Rating: Summary: the most wonderful book in the world Review: the little prince is by far the best book i've ever read. every time i read it it touches me even more. it makes me realize that small things are the things that matter. it is a masterpiece that everyone should read or should have read.
Rating: Summary: Told for young but made for the older. Review: The little prince is a translated version of la petit prince or the french oringinal version. Even though it says it is for younger kids I absolutly love the book to death. There are a few things to know about the author before you read this book. The author is the character telling the story in the book. He was in real life a polit and he crashes in the sahara desert in the book where he meets the little prince. Its a great story for all ages young or elderly! But the best part is that a year later (in his real life) on a mission in the sahara desert (he was a polit for the navy/milatary) he couldn't fly because of injuries from former crashes. But he begged so he flew over the Sahara desert and was never seen again. So did he crash on purpose to follow the book or did it just happen by quensidence?

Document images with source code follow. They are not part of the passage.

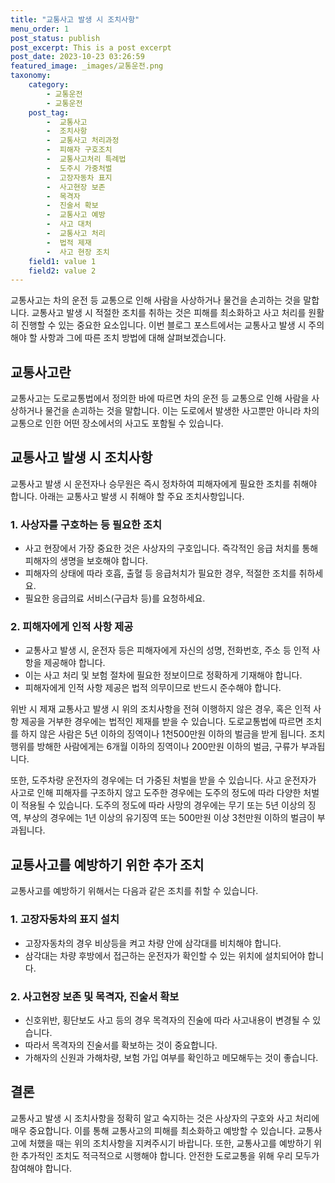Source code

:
 ```yaml
---
title: "교통사고 발생 시 조치사항"
menu_order: 1
post_status: publish
post_excerpt: This is a post excerpt
post_date: 2023-10-23 03:26:59
featured_image: _images/교통운전.png
taxonomy:
    category:
        - 교통운전
        - 교통운전
    post_tag:
        -  교통사고
        -  조치사항
        -  교통사고 처리과정
        -  피해자 구호조치
        -  교통사고처리 특례법
        -  도주시 가중처벌
        -  고장자동차 표지
        -  사고현장 보존
        -  목격자
        -  진술서 확보
        -  교통사고 예방
        -  사고 대처
        -  교통사고 처리
        -  법적 제재
        -  사고 현장 조치
    field1: value 1
    field2: value 2
---
```




교통사고는 차의 운전 등 교통으로 인해 사람을 사상하거나 물건을 손괴하는 것을 말합니다. 교통사고 발생 시 적절한 조치를 취하는 것은 피해를 최소화하고 사고 처리를 원활히 진행할 수 있는 중요한 요소입니다. 이번 블로그 포스트에서는 교통사고 발생 시 주의해야 할 사항과 그에 따른 조치 방법에 대해 살펴보겠습니다.

## 교통사고란
교통사고는 도로교통법에서 정의한 바에 따르면 차의 운전 등 교통으로 인해 사람을 사상하거나 물건을 손괴하는 것을 말합니다. 이는 도로에서 발생한 사고뿐만 아니라 차의 교통으로 인한 어떤 장소에서의 사고도 포함될 수 있습니다.

## 교통사고 발생 시 조치사항
교통사고 발생 시 운전자나 승무원은 즉시 정차하여 피해자에게 필요한 조치를 취해야 합니다. 아래는 교통사고 발생 시 취해야 할 주요 조치사항입니다.

### 1. 사상자를 구호하는 등 필요한 조치
- 사고 현장에서 가장 중요한 것은 사상자의 구호입니다. 즉각적인 응급 처치를 통해 피해자의 생명을 보호해야 합니다.
- 피해자의 상태에 따라 호흡, 출혈 등 응급처치가 필요한 경우, 적절한 조치를 취하세요.
- 필요한 응급의료 서비스(구급차 등)를 요청하세요.

### 2. 피해자에게 인적 사항 제공
- 교통사고 발생 시, 운전자 등은 피해자에게 자신의 성명, 전화번호, 주소 등 인적 사항을 제공해야 합니다.
- 이는 사고 처리 및 보험 절차에 필요한 정보이므로 정확하게 기재해야 합니다.
- 피해자에게 인적 사항 제공은 법적 의무이므로 반드시 준수해야 합니다.

위반 시 제재
교통사고 발생 시 위의 조치사항을 전혀 이행하지 않은 경우, 혹은 인적 사항 제공을 거부한 경우에는 법적인 제재를 받을 수 있습니다. 도로교통법에 따르면 조치를 하지 않은 사람은 5년 이하의 징역이나 1천500만원 이하의 벌금을 받게 됩니다. 조치 행위를 방해한 사람에게는 6개월 이하의 징역이나 200만원 이하의 벌금, 구류가 부과됩니다.

또한, 도주차량 운전자의 경우에는 더 가중된 처벌을 받을 수 있습니다. 사고 운전자가 사고로 인해 피해자를 구조하지 않고 도주한 경우에는 도주의 정도에 따라 다양한 처벌이 적용될 수 있습니다. 도주의 정도에 따라 사망의 경우에는 무기 또는 5년 이상의 징역, 부상의 경우에는 1년 이상의 유기징역 또는 500만원 이상 3천만원 이하의 벌금이 부과됩니다.

## 교통사고를 예방하기 위한 추가 조치
교통사고를 예방하기 위해서는 다음과 같은 조치를 취할 수 있습니다.

### 1. 고장자동차의 표지 설치
- 고장자동차의 경우 비상등을 켜고 차량 안에 삼각대를 비치해야 합니다.
- 삼각대는 차량 후방에서 접근하는 운전자가 확인할 수 있는 위치에 설치되어야 합니다.

### 2. 사고현장 보존 및 목격자, 진술서 확보
- 신호위반, 횡단보도 사고 등의 경우 목격자의 진술에 따라 사고내용이 변경될 수 있습니다.
- 따라서 목격자의 진술서를 확보하는 것이 중요합니다.
- 가해자의 신원과 가해차량, 보험 가입 여부를 확인하고 메모해두는 것이 좋습니다.

## 결론
교통사고 발생 시 조치사항을 정확히 알고 숙지하는 것은 사상자의 구호와 사고 처리에 매우 중요합니다. 이를 통해 교통사고의 피해를 최소화하고 예방할 수 있습니다. 교통사고에 처했을 때는 위의 조치사항을 지켜주시기 바랍니다. 또한, 교통사고를 예방하기 위한 추가적인 조치도 적극적으로 시행해야 합니다. 안전한 도로교통을 위해 우리 모두가 참여해야 합니다.

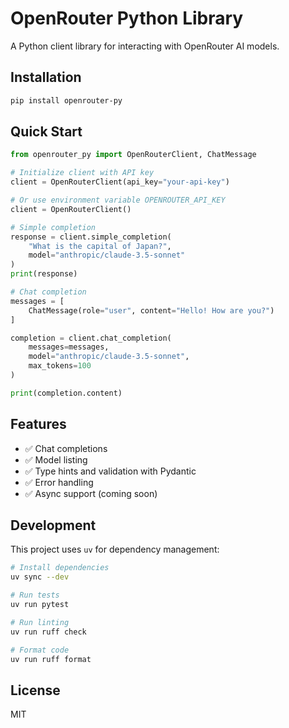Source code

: # OpenRouter Python Library

A Python client library for interacting with OpenRouter AI models.

## Installation

```bash
pip install openrouter-py
```

## Quick Start

```python
from openrouter_py import OpenRouterClient, ChatMessage

# Initialize client with API key
client = OpenRouterClient(api_key="your-api-key")

# Or use environment variable OPENROUTER_API_KEY
client = OpenRouterClient()

# Simple completion
response = client.simple_completion(
    "What is the capital of Japan?",
    model="anthropic/claude-3.5-sonnet"
)
print(response)

# Chat completion
messages = [
    ChatMessage(role="user", content="Hello! How are you?")
]

completion = client.chat_completion(
    messages=messages,
    model="anthropic/claude-3.5-sonnet",
    max_tokens=100
)

print(completion.content)
```

## Features

- ✅ Chat completions
- ✅ Model listing
- ✅ Type hints and validation with Pydantic
- ✅ Error handling
- ✅ Async support (coming soon)

## Development

This project uses `uv` for dependency management:

```bash
# Install dependencies
uv sync --dev

# Run tests
uv run pytest

# Run linting
uv run ruff check

# Format code
uv run ruff format
```

## License

MIT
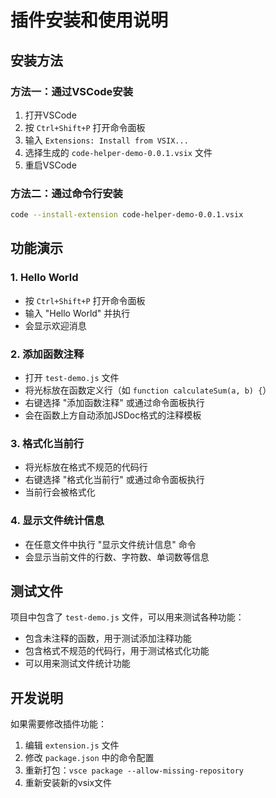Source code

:# 插件安装和使用说明

## 安装方法

### 方法一：通过VSCode安装
1. 打开VSCode
2. 按 `Ctrl+Shift+P` 打开命令面板
3. 输入 `Extensions: Install from VSIX...`
4. 选择生成的 `code-helper-demo-0.0.1.vsix` 文件
5. 重启VSCode

### 方法二：通过命令行安装
```bash
code --install-extension code-helper-demo-0.0.1.vsix
```

## 功能演示

### 1. Hello World
- 按 `Ctrl+Shift+P` 打开命令面板
- 输入 "Hello World" 并执行
- 会显示欢迎消息

### 2. 添加函数注释
- 打开 `test-demo.js` 文件
- 将光标放在函数定义行（如 `function calculateSum(a, b) {`）
- 右键选择 "添加函数注释" 或通过命令面板执行
- 会在函数上方自动添加JSDoc格式的注释模板

### 3. 格式化当前行
- 将光标放在格式不规范的代码行
- 右键选择 "格式化当前行" 或通过命令面板执行
- 当前行会被格式化

### 4. 显示文件统计信息
- 在任意文件中执行 "显示文件统计信息" 命令
- 会显示当前文件的行数、字符数、单词数等信息

## 测试文件

项目中包含了 `test-demo.js` 文件，可以用来测试各种功能：
- 包含未注释的函数，用于测试添加注释功能
- 包含格式不规范的代码行，用于测试格式化功能
- 可以用来测试文件统计功能

## 开发说明

如果需要修改插件功能：
1. 编辑 `extension.js` 文件
2. 修改 `package.json` 中的命令配置
3. 重新打包：`vsce package --allow-missing-repository`
4. 重新安装新的vsix文件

Rating: Summary: The Little Prince - 5 stars for original translation Review: I very much agree with Eric Schaper from Mankato, whose review I just read, in saying that the original translation far surpasses the recent one. I have loved The Little Prince since I first read the book as a child, and have reread it countless times. There is a particular charm in the first translation that is missing in the 2000. I find this translation to be a bit chopy in places and much less endearing. I have been recommending this book for years and will continue to point my friends to the original.
Rating: Summary: CLASSIC! Review: Reading level is ages 9-12? I don't think so! I think a senile person on the border of death would get something out of this book! Like Alice in Wonderland, this "kid" classic has more moving beneath its surface than many "adult" novels that I've read. It would disintegrate John Grisham's entire corpus just in the space of one page! Antoine de Saint-Euxpery first published this book in 1943 and since then it has been translated into a zillion languages, because like music, the language of Prince is universal. The plot is pretty straightforward. The author, a famous aviator, has mechanical trouble with his plane and is forced to land in the Sahara Desert a thousand miles from civilization. That is until a young boy approaches him out of the blue and asks him to draw a sheep for him. Sound surreal? Childhood IS surreal! Page by page, the pilot learns of the past of The Little Prince. Don't expect reality here. The Little Prince lived on a small asteroid named B-612. So small, in fact that he could see 44 sunsets simply by moving a few steps every couple of minutes. He longed to explore and so was carried by a flock of birds to Earth. The Little Prince has all the form of a parable or a fable, a tale that is meant to convey deeper thoughts than its superficial attributes. There are thoughts in this book on love, relationships, the emptiness of a life without either, death, spirituality, capitalism, in general, the souless existence of the adult world. I'm sure this book could be a doctoral thesis for a future professor somewhere. I will come back to this book to explore some mysteries many more times in my life, I think. Seek it out. Richard Howard is one of the greatest translators of our time. He only improves the English version of this great book.